@ Citizens Theatre, Glasgow, until Sat 14 May 2016

Sex and death, the juiciest bits of any decent Greek tragedy, feature strongly in Zinnie Harris’ three-part adaptation of Aeschylus’ Oresteia, an NTS co-production directed by Dominic Hill at the Citizens Theatre. Sometimes the two things get mixed up a bit – sex then death, although thankfully never the other way round.

Faithful to Aeschylus’ text, it has been ten years since Agamemnon (George Anton) went off to fight in the Trojan War. Before he left, he sacrificed his eldest daughter Iphigenia to the God in exchange for safe passage of his ships. His wife Clytemnestra, excellently portrayed by Pauline Knowles, has descended into grief-fuelled alcoholism and schemes bloody revenge upon his return. Where Harris chooses to divert from the original is by purposefully reframing attention on to the experiences of the two female characters at the heart of the story: the vengeful Clytemnestra and her damaged daughter Electra. In doing so she creates space for identification with the forceful female characters. Knowles shows us that Clytemnestra is as flawed as the rest of us: maternal, witty, forgiving, pained. Part one of the trilogy, Agamemnon’s Return,  is violent and intoxicating; Agamemnon’s bloody (and fresh-out-of-the-bath naked) demise is played out in front of the audience, diverging from the Greek tradition of staging such actions out of view. Parts two and three shift focus to Clytemnestra’s two surviving children Electra and Orestes, two fine performances by Olivia Morgan and Lorn MacDonald respectively, as they try to appease the furious ghost of their dead father whilst navigating their own grief.

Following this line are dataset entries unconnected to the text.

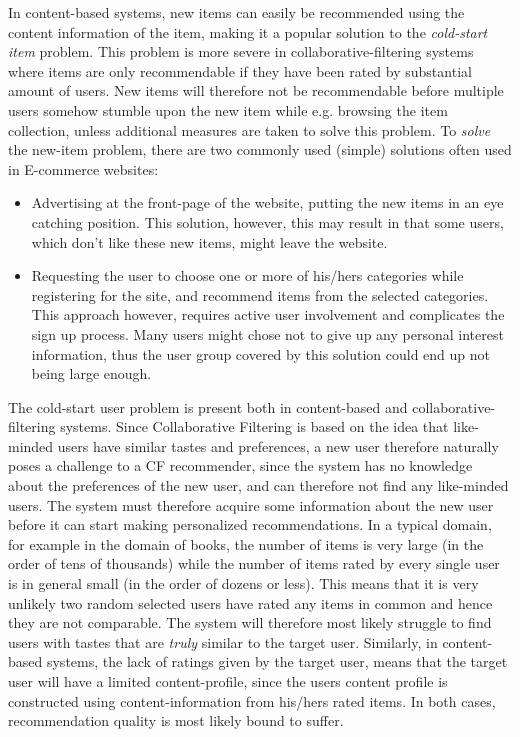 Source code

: In content-based systems, new items can easily be recommended using the content
information of the item, making it a popular solution to the \emph{cold-start
item} problem. This problem is more severe in collaborative-filtering systems
where items are only recommendable if they have been rated by substantial
amount of users. New items will therefore not be recommendable before multiple
users somehow stumble upon the new item while e.g. browsing the item
collection, unless additional measures are taken to solve this problem. To
\emph{solve} the new-item problem, there are two commonly used (simple)
solutions often used in E-commerce websites:

\begin{itemize}
\item Advertising at the front-page of the website, putting the new items in an
eye catching position. This solution, however, this may result in that some
users, which don't like these new items, might leave the website.
\item Requesting the user to choose one or more of his/hers categories while
registering for the site, and recommend items from the selected categories.
This approach however, requires active user involvement and complicates the
sign up process. Many users might chose not to give up any personal interest
information, thus the user group covered by this solution could end up not
being large enough.
\end{itemize}

The cold-start user problem is present both in content-based and collaborative-filtering systems.
Since Collaborative Filtering is based on the idea that like-minded users have similar tastes and
preferences, a new user therefore naturally poses a challenge to a CF recommender, since the system has no knowledge about
the preferences of the new user, and can therefore not find any like-minded users. The system must therefore acquire some
information about the new user before it can start making personalized recommendations. In a typical domain, for example
in the domain of books, the number of items is very large (in the order of tens of thousands) while the number of items
rated by every single user is in general small (in the order of dozens or less). This means that it is very unlikely two
random selected users have rated any items in common and hence they are not comparable. The system will therefore most
likely struggle to find users with tastes that are \emph{truly} similar to the target user. Similarly, in content-based
systems, the lack of ratings given by the target user, means that the target user will have a limited content-profile,
since the users content profile is constructed using content-information from his/hers rated items. In both cases,
recommendation quality is most likely bound to suffer.\newline

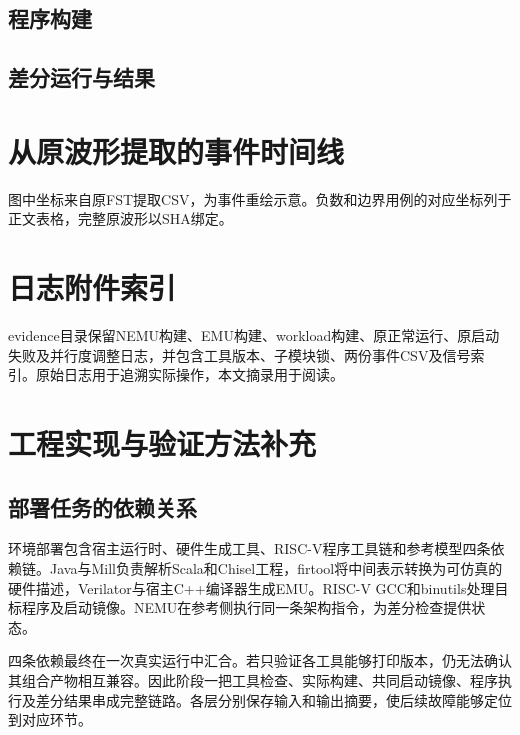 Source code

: \subsection{程序构建}
\subsection{差分运行与结果}
\section{从原波形提取的事件时间线}


图中坐标来自原FST提取CSV，为事件重绘示意。负数和边界用例的对应坐标列于正文表格，完整原波形以SHA绑定。
\section{日志附件索引}
evidence目录保留NEMU构建、EMU构建、workload构建、原正常运行、原启动失败及并行度调整日志，并包含工具版本、子模块锁、两份事件CSV及信号索引。原始日志用于追溯实际操作，本文摘录用于阅读。
\section{工程实现与验证方法补充}


\subsection{部署任务的依赖关系}


环境部署包含宿主运行时、硬件生成工具、RISC-V程序工具链和参考模型四条依赖链。Java与Mill负责解析Scala和Chisel工程，firtool将中间表示转换为可仿真的硬件描述，Verilator与宿主C++编译器生成EMU。RISC-V GCC和binutils处理目标程序及启动镜像。NEMU在参考侧执行同一条架构指令，为差分检查提供状态。\par


四条依赖最终在一次真实运行中汇合。若只验证各工具能够打印版本，仍无法确认其组合产物相互兼容。因此阶段一把工具检查、实际构建、共同启动镜像、程序执行及差分结果串成完整链路。各层分别保存输入和输出摘要，使后续故障能够定位到对应环节。\par


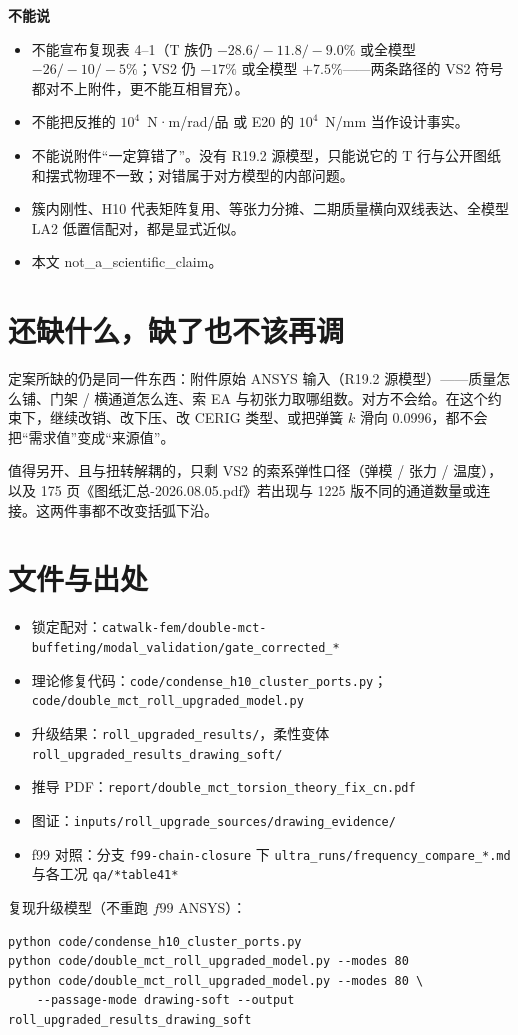 \documentclass[11pt,a4paper]{ctexart}
\begin{document}
\textbf{不能说}
\begin{itemize}
  \item 不能宣布复现表 4--1（T 族仍 $-28.6/-11.8/-9.0\%$ 或全模型 $-26/-10/-5\%$；VS2 仍 $-17\%$ 或全模型 $+7.5\%$——两条路径的 VS2 符号都对不上附件，更不能互相冒充）。
  \item 不能把反推的 $10^{4}$~N·m/rad/品 或 E20 的 $10^{4}$~N/mm 当作设计事实。
  \item 不能说附件``一定算错了''。没有 R19.2 源模型，只能说它的 T 行与公开图纸和摆式物理不一致；对错属于对方模型的内部问题。
  \item 簇内刚性、H10 代表矩阵复用、等张力分摊、二期质量横向双线表达、全模型 LA2 低置信配对，都是显式近似。
  \item 本文 not\_a\_scientific\_claim。
\end{itemize}

\section{还缺什么，缺了也不该再调}

定案所缺的仍是同一件东西：附件原始 ANSYS 输入（R19.2 源模型）——质量怎么铺、门架 / 横通道怎么连、索 EA 与初张力取哪组数。对方不会给。在这个约束下，继续改销、改下压、改 CERIG 类型、或把弹簧 $k$ 滑向 0.0996，都不会把``需求值''变成``来源值''。

值得另开、且与扭转解耦的，只剩 VS2 的索系弹性口径（弹模 / 张力 / 温度），以及 175 页《图纸汇总-2026.08.05.pdf》若出现与 1225 版不同的通道数量或连接。这两件事都不改变括弧下沿。

\appendix
\section{文件与出处}

\begin{itemize}
  \item 锁定配对：\texttt{catwalk-fem/double-mct-buffeting/modal\_validation/gate\_corrected\_*}
  \item 理论修复代码：\texttt{code/condense\_h10\_cluster\_ports.py}；
        \newline\texttt{code/double\_mct\_roll\_upgraded\_model.py}
  \item 升级结果：\texttt{roll\_upgraded\_results/}，柔性变体 \texttt{roll\_upgraded\_results\_drawing\_soft/}
  \item 推导 PDF：\texttt{report/double\_mct\_torsion\_theory\_fix\_cn.pdf}
  \item 图证：\texttt{inputs/roll\_upgrade\_sources/drawing\_evidence/}
  \item f99 对照：分支 \texttt{f99-chain-closure} 下
        \texttt{ultra\_runs/frequency\_compare\_*.md} 与各工况 \texttt{qa/*table41*}
\end{itemize}

复现升级模型（不重跑 $f99$ ANSYS）：
\begin{verbatim}
python code/condense_h10_cluster_ports.py
python code/double_mct_roll_upgraded_model.py --modes 80
python code/double_mct_roll_upgraded_model.py --modes 80 \
    --passage-mode drawing-soft --output roll_upgraded_results_drawing_soft
\end{verbatim}
\end{document}
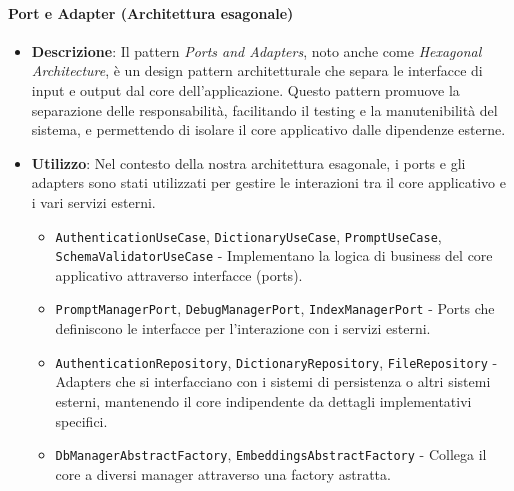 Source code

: \paragraph{Port e Adapter (Architettura esagonale)}
\begin{itemize}
    \item \textbf{Descrizione}: Il pattern \textit{Ports and Adapters}, noto anche come \textit{Hexagonal Architecture}, è un design pattern architetturale che separa le interfacce di input e output dal core dell'applicazione. Questo pattern promuove la separazione delle responsabilità, facilitando il testing e la manutenibilità del sistema, e permettendo di isolare il core applicativo dalle dipendenze esterne.
    \item \textbf{Utilizzo}: Nel contesto della nostra architettura esagonale, i ports e gli adapters sono stati utilizzati per gestire le interazioni tra il core applicativo e i vari servizi esterni.
    \begin{itemize}
        \item \texttt{AuthenticationUseCase}, \texttt{DictionaryUseCase}, \texttt{PromptUseCase}, \texttt{SchemaValidatorUseCase} - Implementano la logica di business del core applicativo attraverso interfacce (ports).
        \item \texttt{PromptManagerPort}, \texttt{DebugManagerPort}, \texttt{IndexManagerPort} - Ports che definiscono le interfacce per l'interazione con i servizi esterni.
        \item \texttt{AuthenticationRepository}, \texttt{DictionaryRepository}, \texttt{FileRepository} - Adapters che si interfacciano con i sistemi di persistenza o altri sistemi esterni, mantenendo il core indipendente da dettagli implementativi specifici.
        \item \texttt{DbManagerAbstractFactory}, \texttt{EmbeddingsAbstractFactory} - Collega il core a diversi manager attraverso una factory astratta.
    \end{itemize}
\end{itemize}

Played out over four hours – either split over two evenings, or in one mammoth sitting – this production is thrilling and rowdy. Nikola Kodjabasha’s music is as evocative as ever, with instruments cast about Colin Richmond’s dynamic set.  It is in Part 3, Electra and her Shadow, where we see Dominic Hill truly give in to avant-garde abandon, with electrifying results. Harris’ clever and diligent adaptation shows us that there is still much to be found in unpicking the Greek classics.